── Task data
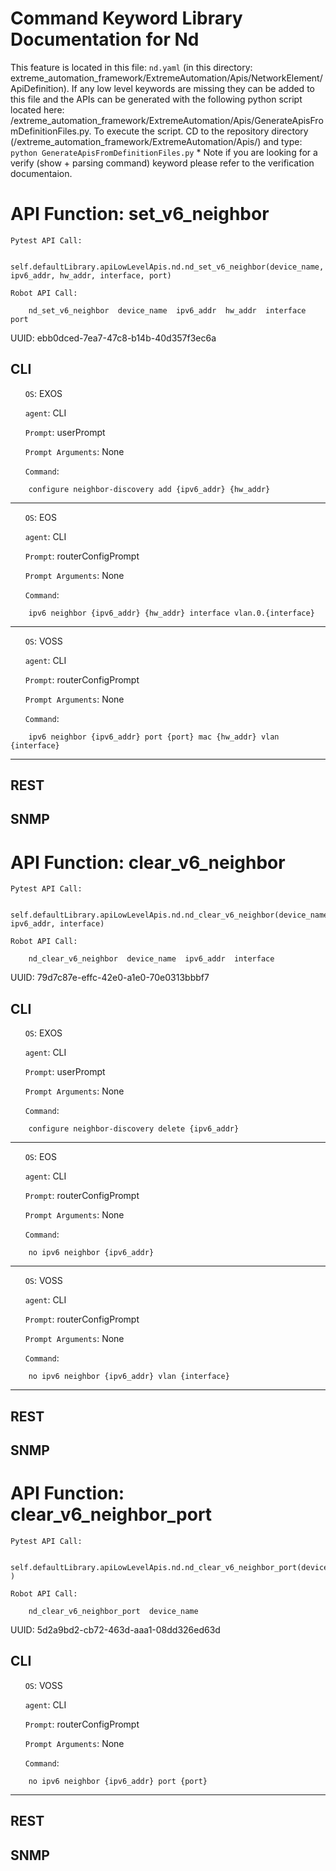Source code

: # Command Keyword Library Documentation for Nd
This feature is located in this file: `nd.yaml` (in this directory: extreme_automation_framework/ExtremeAutomation/Apis/NetworkElement/ApiDefinition). If any low level keywords are missing they can be added to this file and the APIs can be generated with the following python script located here: /extreme_automation_framework/ExtremeAutomation/Apis/GenerateApisFromDefinitionFiles.py. To execute the script. CD to the repository directory (/extreme_automation_framework/ExtremeAutomation/Apis/) and type: `python GenerateApisFromDefinitionFiles.py` * Note if you are looking for a verify (show + parsing command) keyword please refer to the verification documentaion.

# API Function: set_v6_neighbor
	Pytest API Call: 

		self.defaultLibrary.apiLowLevelApis.nd.nd_set_v6_neighbor(device_name, ipv6_addr, hw_addr, interface, port)

	Robot API Call: 

		nd_set_v6_neighbor  device_name  ipv6_addr  hw_addr  interface  port

UUID: ebb0dced-7ea7-47c8-b14b-40d357f3ec6a
## CLI
&nbsp;&nbsp;&nbsp;&nbsp;&nbsp;&nbsp;`OS`: EXOS

&nbsp;&nbsp;&nbsp;&nbsp;&nbsp;&nbsp;`agent`: CLI

&nbsp;&nbsp;&nbsp;&nbsp;&nbsp;&nbsp;`Prompt`: userPrompt

&nbsp;&nbsp;&nbsp;&nbsp;&nbsp;&nbsp;`Prompt Arguments`: None

&nbsp;&nbsp;&nbsp;&nbsp;&nbsp;&nbsp;`Command`:

		configure neighbor-discovery add {ipv6_addr} {hw_addr}

----------------------------------------------


&nbsp;&nbsp;&nbsp;&nbsp;&nbsp;&nbsp;`OS`: EOS

&nbsp;&nbsp;&nbsp;&nbsp;&nbsp;&nbsp;`agent`: CLI

&nbsp;&nbsp;&nbsp;&nbsp;&nbsp;&nbsp;`Prompt`: routerConfigPrompt

&nbsp;&nbsp;&nbsp;&nbsp;&nbsp;&nbsp;`Prompt Arguments`: None

&nbsp;&nbsp;&nbsp;&nbsp;&nbsp;&nbsp;`Command`:

		ipv6 neighbor {ipv6_addr} {hw_addr} interface vlan.0.{interface}

----------------------------------------------


&nbsp;&nbsp;&nbsp;&nbsp;&nbsp;&nbsp;`OS`: VOSS

&nbsp;&nbsp;&nbsp;&nbsp;&nbsp;&nbsp;`agent`: CLI

&nbsp;&nbsp;&nbsp;&nbsp;&nbsp;&nbsp;`Prompt`: routerConfigPrompt

&nbsp;&nbsp;&nbsp;&nbsp;&nbsp;&nbsp;`Prompt Arguments`: None

&nbsp;&nbsp;&nbsp;&nbsp;&nbsp;&nbsp;`Command`:

		ipv6 neighbor {ipv6_addr} port {port} mac {hw_addr} vlan {interface}

----------------------------------------------


## REST
## SNMP
# API Function: clear_v6_neighbor
	Pytest API Call: 

		self.defaultLibrary.apiLowLevelApis.nd.nd_clear_v6_neighbor(device_name, ipv6_addr, interface)

	Robot API Call: 

		nd_clear_v6_neighbor  device_name  ipv6_addr  interface

UUID: 79d7c87e-effc-42e0-a1e0-70e0313bbbf7
## CLI
&nbsp;&nbsp;&nbsp;&nbsp;&nbsp;&nbsp;`OS`: EXOS

&nbsp;&nbsp;&nbsp;&nbsp;&nbsp;&nbsp;`agent`: CLI

&nbsp;&nbsp;&nbsp;&nbsp;&nbsp;&nbsp;`Prompt`: userPrompt

&nbsp;&nbsp;&nbsp;&nbsp;&nbsp;&nbsp;`Prompt Arguments`: None

&nbsp;&nbsp;&nbsp;&nbsp;&nbsp;&nbsp;`Command`:

		configure neighbor-discovery delete {ipv6_addr}

----------------------------------------------


&nbsp;&nbsp;&nbsp;&nbsp;&nbsp;&nbsp;`OS`: EOS

&nbsp;&nbsp;&nbsp;&nbsp;&nbsp;&nbsp;`agent`: CLI

&nbsp;&nbsp;&nbsp;&nbsp;&nbsp;&nbsp;`Prompt`: routerConfigPrompt

&nbsp;&nbsp;&nbsp;&nbsp;&nbsp;&nbsp;`Prompt Arguments`: None

&nbsp;&nbsp;&nbsp;&nbsp;&nbsp;&nbsp;`Command`:

		no ipv6 neighbor {ipv6_addr}

----------------------------------------------


&nbsp;&nbsp;&nbsp;&nbsp;&nbsp;&nbsp;`OS`: VOSS

&nbsp;&nbsp;&nbsp;&nbsp;&nbsp;&nbsp;`agent`: CLI

&nbsp;&nbsp;&nbsp;&nbsp;&nbsp;&nbsp;`Prompt`: routerConfigPrompt

&nbsp;&nbsp;&nbsp;&nbsp;&nbsp;&nbsp;`Prompt Arguments`: None

&nbsp;&nbsp;&nbsp;&nbsp;&nbsp;&nbsp;`Command`:

		no ipv6 neighbor {ipv6_addr} vlan {interface}

----------------------------------------------


## REST
## SNMP
# API Function: clear_v6_neighbor_port
	Pytest API Call: 

		self.defaultLibrary.apiLowLevelApis.nd.nd_clear_v6_neighbor_port(device_name )

	Robot API Call: 

		nd_clear_v6_neighbor_port  device_name  

UUID: 5d2a9bd2-cb72-463d-aaa1-08dd326ed63d
## CLI
&nbsp;&nbsp;&nbsp;&nbsp;&nbsp;&nbsp;`OS`: VOSS

&nbsp;&nbsp;&nbsp;&nbsp;&nbsp;&nbsp;`agent`: CLI

&nbsp;&nbsp;&nbsp;&nbsp;&nbsp;&nbsp;`Prompt`: routerConfigPrompt

&nbsp;&nbsp;&nbsp;&nbsp;&nbsp;&nbsp;`Prompt Arguments`: None

&nbsp;&nbsp;&nbsp;&nbsp;&nbsp;&nbsp;`Command`:

		no ipv6 neighbor {ipv6_addr} port {port}

----------------------------------------------


## REST
## SNMP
────
▶ [What this task involves] Pictures aside, the material must be written out word for word.

▶ [Result for this task]
Source code

: # Command Keyword Library Documentation for Nd
This feature is located in this file: `nd.yaml` (in this directory: extreme_automation_framework/ExtremeAutomation/Apis/NetworkElement/ApiDefinition). If any low level keywords are missing they can be added to this file and the APIs can be generated with the following python script located here: /extreme_automation_framework/ExtremeAutomation/Apis/GenerateApisFromDefinitionFiles.py. To execute the script. CD to the repository directory (/extreme_automation_framework/ExtremeAutomation/Apis/) and type: `python GenerateApisFromDefinitionFiles.py` * Note if you are looking for a verify (show + parsing command) keyword please refer to the verification documentaion.

# API Function: set_v6_neighbor
	Pytest API Call: 

		self.defaultLibrary.apiLowLevelApis.nd.nd_set_v6_neighbor(device_name, ipv6_addr, hw_addr, interface, port)

	Robot API Call: 

		nd_set_v6_neighbor  device_name  ipv6_addr  hw_addr  interface  port

UUID: ebb0dced-7ea7-47c8-b14b-40d357f3ec6a
## CLI
&nbsp;&nbsp;&nbsp;&nbsp;&nbsp;&nbsp;`OS`: EXOS

&nbsp;&nbsp;&nbsp;&nbsp;&nbsp;&nbsp;`agent`: CLI

&nbsp;&nbsp;&nbsp;&nbsp;&nbsp;&nbsp;`Prompt`: userPrompt

&nbsp;&nbsp;&nbsp;&nbsp;&nbsp;&nbsp;`Prompt Arguments`: None

&nbsp;&nbsp;&nbsp;&nbsp;&nbsp;&nbsp;`Command`:

		configure neighbor-discovery add {ipv6_addr} {hw_addr}

----------------------------------------------


&nbsp;&nbsp;&nbsp;&nbsp;&nbsp;&nbsp;`OS`: EOS

&nbsp;&nbsp;&nbsp;&nbsp;&nbsp;&nbsp;`agent`: CLI

&nbsp;&nbsp;&nbsp;&nbsp;&nbsp;&nbsp;`Prompt`: routerConfigPrompt

&nbsp;&nbsp;&nbsp;&nbsp;&nbsp;&nbsp;`Prompt Arguments`: None

&nbsp;&nbsp;&nbsp;&nbsp;&nbsp;&nbsp;`Command`:

		ipv6 neighbor {ipv6_addr} {hw_addr} interface vlan.0.{interface}

----------------------------------------------


&nbsp;&nbsp;&nbsp;&nbsp;&nbsp;&nbsp;`OS`: VOSS

&nbsp;&nbsp;&nbsp;&nbsp;&nbsp;&nbsp;`agent`: CLI

&nbsp;&nbsp;&nbsp;&nbsp;&nbsp;&nbsp;`Prompt`: routerConfigPrompt

&nbsp;&nbsp;&nbsp;&nbsp;&nbsp;&nbsp;`Prompt Arguments`: None

&nbsp;&nbsp;&nbsp;&nbsp;&nbsp;&nbsp;`Command`:

		ipv6 neighbor {ipv6_addr} port {port} mac {hw_addr} vlan {interface}

----------------------------------------------


## REST
## SNMP
# API Function: clear_v6_neighbor
	Pytest API Call: 

		self.defaultLibrary.apiLowLevelApis.nd.nd_clear_v6_neighbor(device_name, ipv6_addr, interface)

	Robot API Call: 

		nd_clear_v6_neighbor  device_name  ipv6_addr  interface

UUID: 79d7c87e-effc-42e0-a1e0-70e0313bbbf7
## CLI
&nbsp;&nbsp;&nbsp;&nbsp;&nbsp;&nbsp;`OS`: EXOS

&nbsp;&nbsp;&nbsp;&nbsp;&nbsp;&nbsp;`agent`: CLI

&nbsp;&nbsp;&nbsp;&nbsp;&nbsp;&nbsp;`Prompt`: userPrompt

&nbsp;&nbsp;&nbsp;&nbsp;&nbsp;&nbsp;`Prompt Arguments`: None

&nbsp;&nbsp;&nbsp;&nbsp;&nbsp;&nbsp;`Command`:

		configure neighbor-discovery delete {ipv6_addr}

----------------------------------------------


&nbsp;&nbsp;&nbsp;&nbsp;&nbsp;&nbsp;`OS`: EOS

&nbsp;&nbsp;&nbsp;&nbsp;&nbsp;&nbsp;`agent`: CLI

&nbsp;&nbsp;&nbsp;&nbsp;&nbsp;&nbsp;`Prompt`: routerConfigPrompt

&nbsp;&nbsp;&nbsp;&nbsp;&nbsp;&nbsp;`Prompt Arguments`: None

&nbsp;&nbsp;&nbsp;&nbsp;&nbsp;&nbsp;`Command`:

		no ipv6 neighbor {ipv6_addr}

----------------------------------------------


&nbsp;&nbsp;&nbsp;&nbsp;&nbsp;&nbsp;`OS`: VOSS

&nbsp;&nbsp;&nbsp;&nbsp;&nbsp;&nbsp;`agent`: CLI

&nbsp;&nbsp;&nbsp;&nbsp;&nbsp;&nbsp;`Prompt`: routerConfigPrompt

&nbsp;&nbsp;&nbsp;&nbsp;&nbsp;&nbsp;`Prompt Arguments`: None

&nbsp;&nbsp;&nbsp;&nbsp;&nbsp;&nbsp;`Command`:

		no ipv6 neighbor {ipv6_addr} vlan {interface}

----------------------------------------------


## REST
## SNMP
# API Function: clear_v6_neighbor_port
	Pytest API Call: 

		self.defaultLibrary.apiLowLevelApis.nd.nd_clear_v6_neighbor_port(device_name )

	Robot API Call: 

		nd_clear_v6_neighbor_port  device_name  

UUID: 5d2a9bd2-cb72-463d-aaa1-08dd326ed63d
## CLI
&nbsp;&nbsp;&nbsp;&nbsp;&nbsp;&nbsp;`OS`: VOSS

&nbsp;&nbsp;&nbsp;&nbsp;&nbsp;&nbsp;`agent`: CLI

&nbsp;&nbsp;&nbsp;&nbsp;&nbsp;&nbsp;`Prompt`: routerConfigPrompt

&nbsp;&nbsp;&nbsp;&nbsp;&nbsp;&nbsp;`Prompt Arguments`: None

&nbsp;&nbsp;&nbsp;&nbsp;&nbsp;&nbsp;`Command`:

		no ipv6 neighbor {ipv6_addr} port {port}

----------------------------------------------


## REST
## SNMP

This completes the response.